The second-order impact is what those alarms typically protect against. Disk-full leads to writes failing, databases corrupting, queues backing up. 5xx-rate leads to customer-visible outages. CPU saturation leads to autoscaling thrash. Each of these has its own bill — incident hours, SLO credit refunds, customer churn — that dwarfs the cost of the alarm itself, and the alarm was the cheapest line of defence against it.

The third-order impact is on the team's signal-to-noise ratio. Once people learn that some alarms are broken, they stop trusting the dashboard. The next person on call sees "INSUFFICIENT_DATA" next to a critical alarm and shrugs, because that's been the state for months. By the time it actually breaks for a real reason, nobody is watching.

On the compliance side, frameworks like SOC 2 and ISO 27001 expect monitoring to be both configured and effective. An alarm that exists but doesn't fire is audit evidence of a control gap, not evidence of a working control. An auditor sampling your alarms will eventually ask why eight of them have been blind for over a year.

How do you clean up INSUFFICIENT_DATA alarms?

Cleanup is a four-step loop. The point isn't to make every alarm green — it's to make every alarm honest. An honest alarm either watches a live resource or stops existing.

1. Inventory every alarm in INSUFFICIENT_DATA

Use describe-alarms --state-value INSUFFICIENT_DATA to pull the full list, with metric, namespace, and dimensions. Don't trust the alarm name — names lie, dimensions don't. Group the output by what the dimensions point at: an InstanceId (probably terminated), an AutoScalingGroupName (probably fine, agent issue), an ELB name (likely renamed or deleted), a CWAgent custom metric (probably an agent problem).

2. Triage by opening the metric in CloudWatch

For each alarm, open the metric directly — aws cloudwatch get-metric-statistics for the same dimensions over the last 24 hours. If the metric has zero datapoints, the resource is gone or the agent is dead. If the metric has datapoints but the alarm doesn't see them, the dimensions don't match what's actually being reported (an instance was replaced and the alarm wasn't repointed). Each case has a different fix.

3. Delete, repoint, or fix the agent

If the resource is gone for good (terminated, deleted), delete the alarm. If the resource was replaced, update the alarm's dimensions to the new ID — or better, move it to a dimension that survives replacement (AutoScalingGroupName, TargetGroup, ClusterName). If the resource exists but the metric is empty, log in and check the CloudWatch agent — systemctl status amazon-cloudwatch-agent will usually tell you it crashed three weeks ago.

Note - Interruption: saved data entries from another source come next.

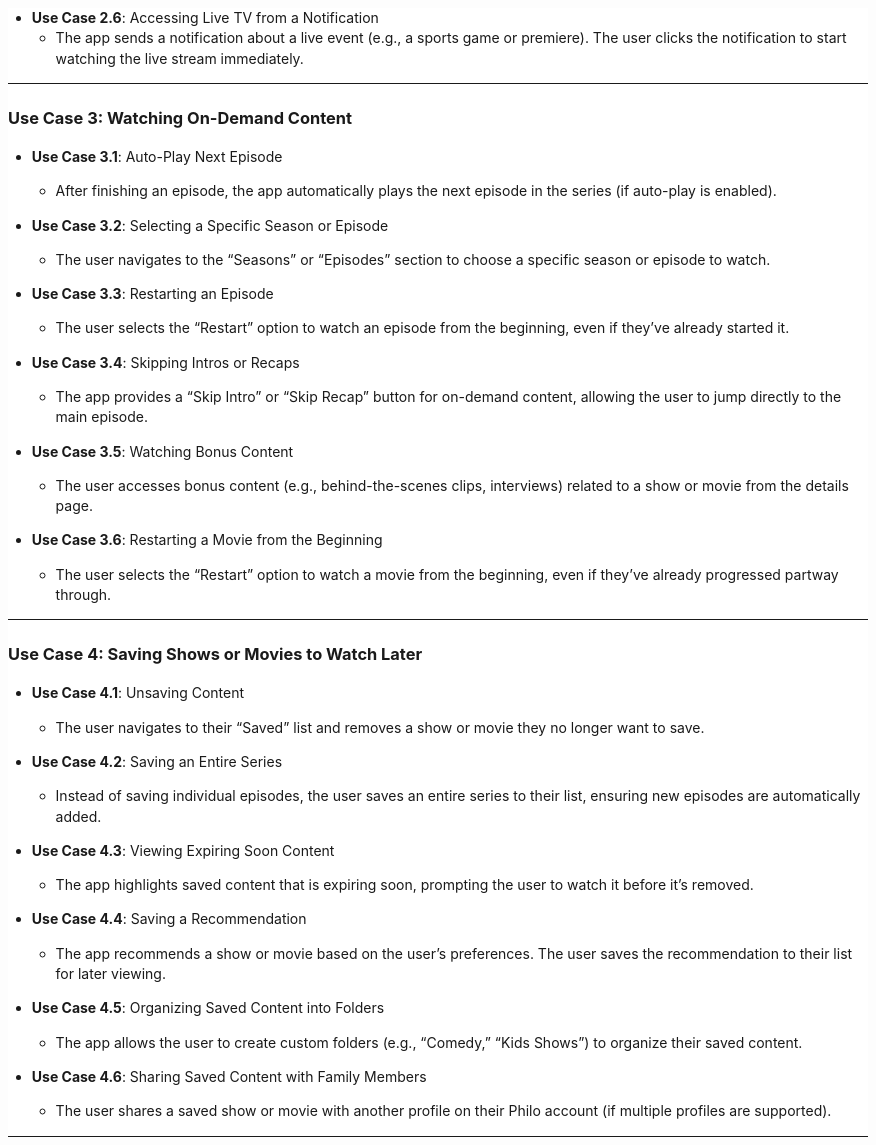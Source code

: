 - **Use Case 2.6**: Accessing Live TV from a Notification  
  - The app sends a notification about a live event (e.g., a sports game or premiere). The user clicks the notification to start watching the live stream immediately.  

---

### **Use Case 3: Watching On-Demand Content**
- **Use Case 3.1**: Auto-Play Next Episode  
  - After finishing an episode, the app automatically plays the next episode in the series (if auto-play is enabled).  

- **Use Case 3.2**: Selecting a Specific Season or Episode  
  - The user navigates to the “Seasons” or “Episodes” section to choose a specific season or episode to watch.  

- **Use Case 3.3**: Restarting an Episode  
  - The user selects the “Restart” option to watch an episode from the beginning, even if they’ve already started it.  

- **Use Case 3.4**: Skipping Intros or Recaps  
  - The app provides a “Skip Intro” or “Skip Recap” button for on-demand content, allowing the user to jump directly to the main episode.  

- **Use Case 3.5**: Watching Bonus Content  
  - The user accesses bonus content (e.g., behind-the-scenes clips, interviews) related to a show or movie from the details page.  

- **Use Case 3.6**: Restarting a Movie from the Beginning  
  - The user selects the “Restart” option to watch a movie from the beginning, even if they’ve already progressed partway through.  

---

### **Use Case 4: Saving Shows or Movies to Watch Later**
- **Use Case 4.1**: Unsaving Content  
  - The user navigates to their “Saved” list and removes a show or movie they no longer want to save.  

- **Use Case 4.2**: Saving an Entire Series  
  - Instead of saving individual episodes, the user saves an entire series to their list, ensuring new episodes are automatically added.  

- **Use Case 4.3**: Viewing Expiring Soon Content  
  - The app highlights saved content that is expiring soon, prompting the user to watch it before it’s removed.  

- **Use Case 4.4**: Saving a Recommendation  
  - The app recommends a show or movie based on the user’s preferences. The user saves the recommendation to their list for later viewing.  

- **Use Case 4.5**: Organizing Saved Content into Folders  
  - The app allows the user to create custom folders (e.g., “Comedy,” “Kids Shows”) to organize their saved content.  

- **Use Case 4.6**: Sharing Saved Content with Family Members  
  - The user shares a saved show or movie with another profile on their Philo account (if multiple profiles are supported).  

---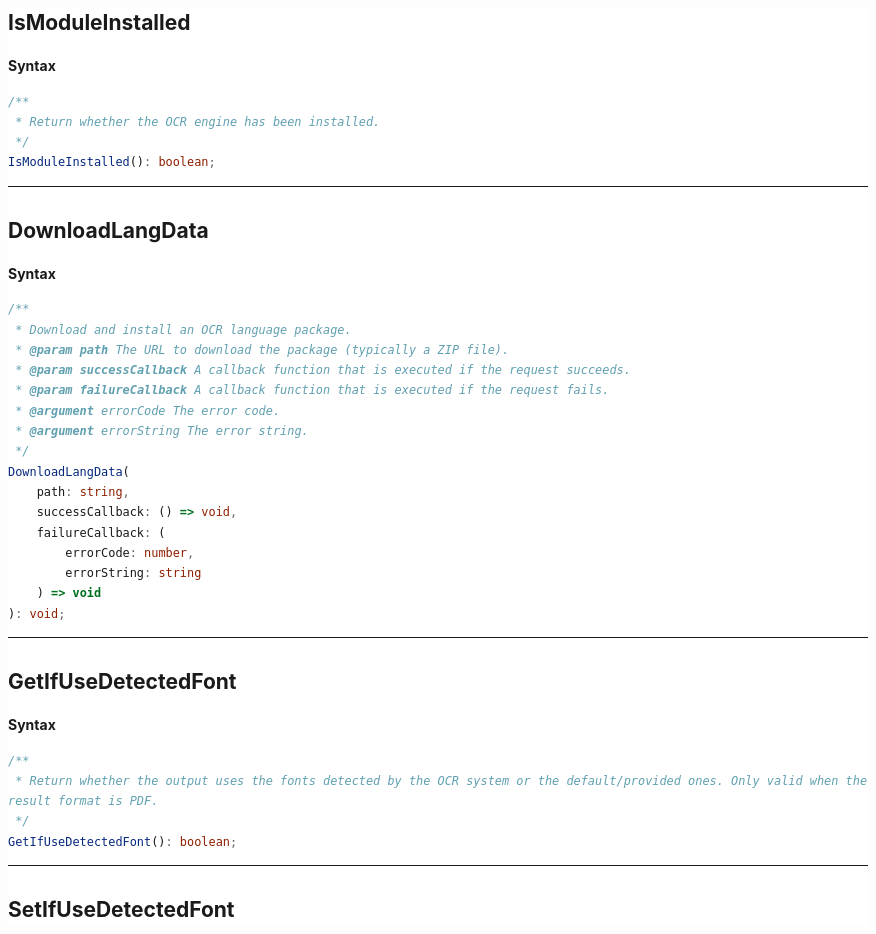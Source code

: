 ## IsModuleInstalled

**Syntax**

```typescript
/**
 * Return whether the OCR engine has been installed.
 */
IsModuleInstalled(): boolean;
```
---

## DownloadLangData

**Syntax**

```typescript
/**
 * Download and install an OCR language package.
 * @param path The URL to download the package (typically a ZIP file).
 * @param successCallback A callback function that is executed if the request succeeds.
 * @param failureCallback A callback function that is executed if the request fails.
 * @argument errorCode The error code.
 * @argument errorString The error string.
 */
DownloadLangData(
    path: string,
    successCallback: () => void,
    failureCallback: (
        errorCode: number,
        errorString: string
    ) => void
): void;
```

---

## GetIfUseDetectedFont

**Syntax**

```typescript
/**
 * Return whether the output uses the fonts detected by the OCR system or the default/provided ones. Only valid when the result format is PDF.
 */
GetIfUseDetectedFont(): boolean;
```
---

## SetIfUseDetectedFont
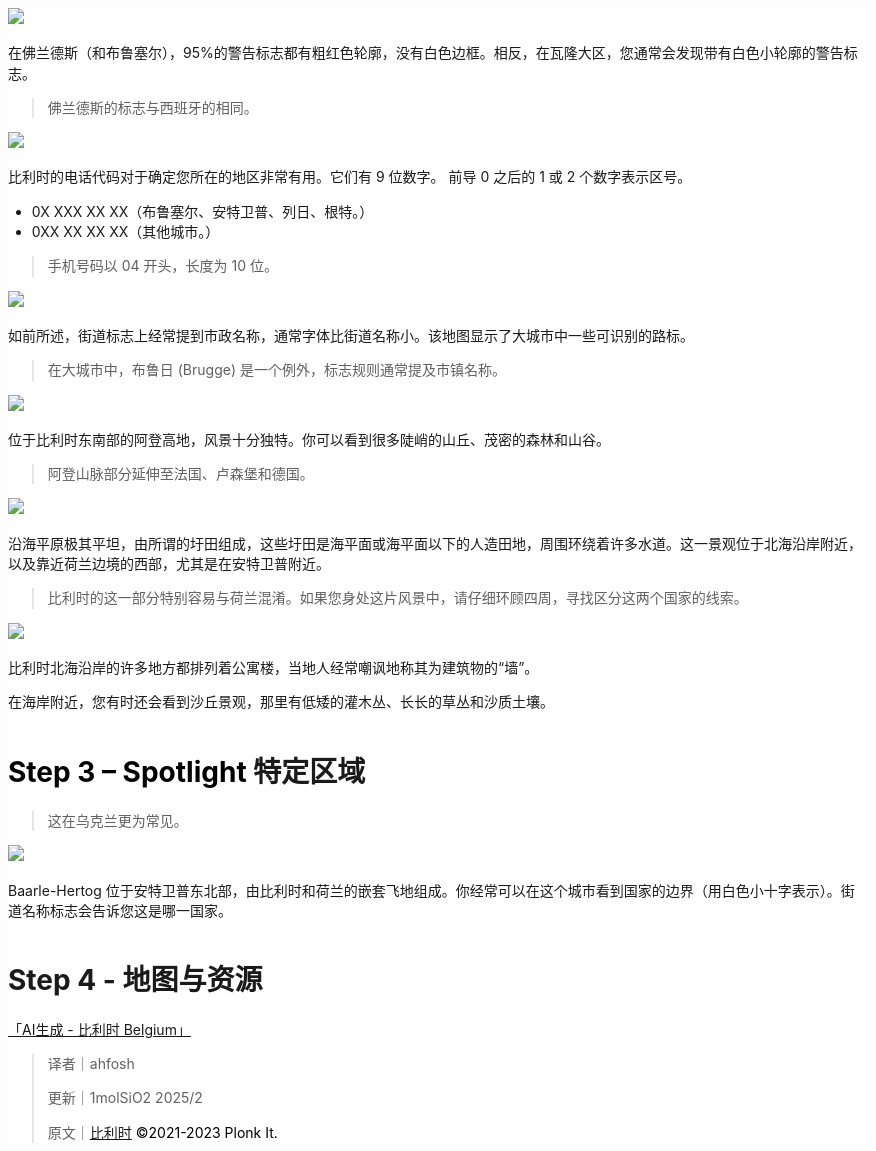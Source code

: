 ![](https://cdn.nlark.com/yuque/0/2023/png/34598262/1678535799452-4ce90048-8193-4eca-8e8b-fee9074e877f.png)

在佛兰德斯（和布鲁塞尔），95%的警告标志都有粗红色轮廓，没有白色边框。相反，在瓦隆大区，您通常会发现带有白色小轮廓的警告标志。

> 佛兰德斯的标志与西班牙的相同。
>

![](https://cdn.nlark.com/yuque/0/2023/png/34598262/1678535812876-e4509cfc-e415-4474-87b8-73250c02aa8c.png)

比利时的电话代码对于确定您所在的地区非常有用。它们有 9 位数字。 前导 0 之后的 1 或 2 个数字表示区号。

+ 0X XXX XX XX（布鲁塞尔、安特卫普、列日、根特。）
+ 0XX XX XX XX（其他城市。）

> 手机号码以 04 开头，长度为 10 位。
>

![](https://cdn.nlark.com/yuque/0/2023/png/34598262/1678535835396-eeb79950-46ae-41c4-84eb-6059fe791b17.png)

如前所述，街道标志上经常提到市政名称，通常字体比街道名称小。该地图显示了大城市中一些可识别的路标。

> 在大城市中，布鲁日 (Brugge) 是一个例外，标志规则通常提及市镇名称。
>

![](https://cdn.nlark.com/yuque/0/2023/png/34598262/1678535877788-7b2f6768-d578-4f10-8327-9ccbe5ddd05a.png)

位于比利时东南部的阿登高地，风景十分独特。你可以看到很多陡峭的山丘、茂密的森林和山谷。

> 阿登山脉部分延伸至法国、卢森堡和德国。
>

![](https://cdn.nlark.com/yuque/0/2023/png/34598262/1678535892214-a817bd3a-3a5a-4ae1-ad76-791e0afade63.png)

沿海平原极其平坦，由所谓的圩田组成，这些圩田是海平面或海平面以下的人造田地，周围环绕着许多水道。这一景观位于北海沿岸附近，以及靠近荷兰边境的西部，尤其是在安特卫普附近。

> 比利时的这一部分特别容易与荷兰混淆。如果您身处这片风景中，请仔细环顾四周，寻找区分这两个国家的线索。
>

![](https://cdn.nlark.com/yuque/0/2023/png/34598262/1678535903642-e59e95dc-2702-4e0d-b9be-f7a9ab9777a6.png)

比利时北海沿岸的许多地方都排列着公寓楼，当地人经常嘲讽地称其为建筑物的“墙”。

在海岸附近，您有时还会看到沙丘景观，那里有低矮的灌木丛、长长的草丛和沙质土壤。

# <font style="color:rgb(0, 0, 0);">Step 3 – Spotlight </font>特定区域
> 这在乌克兰更为常见。
>

![](https://cdn.nlark.com/yuque/0/2023/png/34598262/1678535967705-40e10d38-be0f-44d6-8a99-943f68f1af8f.png)

Baarle-Hertog 位于安特卫普东北部，由比利时和荷兰的嵌套飞地组成。你经常可以在这个城市看到国家的边界（用白色小十字表示）。街道名称标志会告诉您这是哪一国家。

# Step 4 - 地图与资源
[「AI生成 - 比利时 Belgium」](https://tuxun.fun/maps_detail?mapsId=2445)



> 译者｜ahfosh
>
> 更新｜1molSiO2 2025/2
>
> 原文｜[比利时](https://www.plonkit.net/belgium) <font style="color:rgb(0, 0, 0);">©</font><font style="color:rgb(0, 0, 0);">2021-2023 Plonk It.</font>
>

4. Prevent recurrence with Config and ASG-level alarms

Enable the AWS Config managed rule cloudwatch-alarm-resource-check to alert whenever an alarm references a resource that no longer exists. For any workload behind an ASG, alarm on the ASG-level aggregate (CPUUtilization on the AutoScalingGroupName dimension) instead of per-instance — these survive instance churn. For disk and memory metrics that need the agent, monitor agent health itself with a separate alarm on the agent's own heartbeat metric.

# Resource is gone for good — delete the alarm.
aws cloudwatch delete-alarms \
  --alarm-names "CRITICAL EC2 Sainsburys Web Server disk used % high"

# Resource was replaced — repoint the alarm to the new instance ID (or the ASG, ideally).
aws cloudwatch put-metric-alarm \
  --alarm-name "CRITICAL EC2 Sainsburys Web Server disk used % high" \
  --metric-name DiskUsage \
  --namespace CWAgent \
  --dimensions Name=AutoScalingGroupName,Value=sainsburys-web-asg Name=device,Value=xvda1 \
  --statistic Maximum --period 300 --evaluation-periods 2 \
  --threshold 85 --comparison-operator GreaterThanThreshold \
  --treat-missing-data breaching \
  --alarm-actions arn:aws:sns:eu-west-1:123456789012:ops-pager

Quick quiz

Question 1 of 5

A production disk-full alarm has been in INSUFFICIENT_DATA for three months. You confirm the instance ID in its dimensions was terminated when the ASG rolled. What's the best fix?

Keep learning

Dig deeper into CloudWatch alarm semantics and lifecycle management.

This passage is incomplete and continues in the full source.